I’m writing a program which will need to do a very large number of binary searches—at least 1015—in a tight loop. These together with a small number of bitwise operations will make up over 75% of the runtime of the program, so making them fast is important. (As implemented now it takes up over 95% of the time, but that’s using a very different implementation [not a search] which I am replacing.)

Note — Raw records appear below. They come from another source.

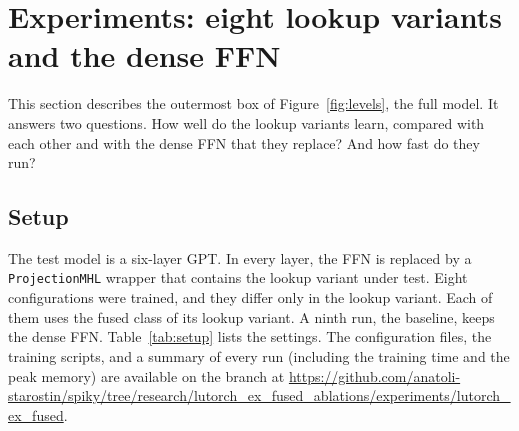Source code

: \documentclass[11pt]{article}
\DeclareRobustCommand{\code}[1]{{\renewcommand{\_}{\textunderscore\allowbreak}\texttt{#1}}}
\begin{document}
\section{Experiments: eight lookup variants and the dense FFN}
\label{sec:ml}

This section describes the outermost box of Figure~\ref{fig:levels}, the full model. It answers two
questions. How well do the lookup variants learn, compared with each other and with the dense FFN that
they replace? And how fast do they run?

\subsection{Setup}

The test model is a six-layer GPT. In every layer, the FFN is replaced by a \code{ProjectionMHL} wrapper
that contains the lookup variant under test. Eight configurations were trained, and they differ only in
the lookup variant. Each of them uses the fused class of its lookup variant. A ninth run, the baseline,
keeps the dense FFN. Table~\ref{tab:setup} lists the settings. The configuration files, the training
scripts, and a summary of every run (including the training time and the peak memory) are available on the
branch at
\url{https://github.com/anatoli-starostin/spiky/tree/research/lutorch_ex_fused_ablations/experiments/lutorch_ex_fused}.
\end{document}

The array to be searched (of course, it need not be implemented as an array) is very small. In my current case it consists of 41 64-bit integers, though techniques for optimizing arrays of other sizes would be useful. (I’ve come across similar problems before.)
I can profile the data in advance to determine what ranges are most likely and how often there is a match. Collecting this information is not too easy but I should have it by the end of the day.
My code will be in C perhaps using inline assembly; it will be compiled with a recent version of gcc. Responses in any language are welcome; if you prefer (e.g.) FORTRAN I can translate.
So: How can I implement this search efficiently?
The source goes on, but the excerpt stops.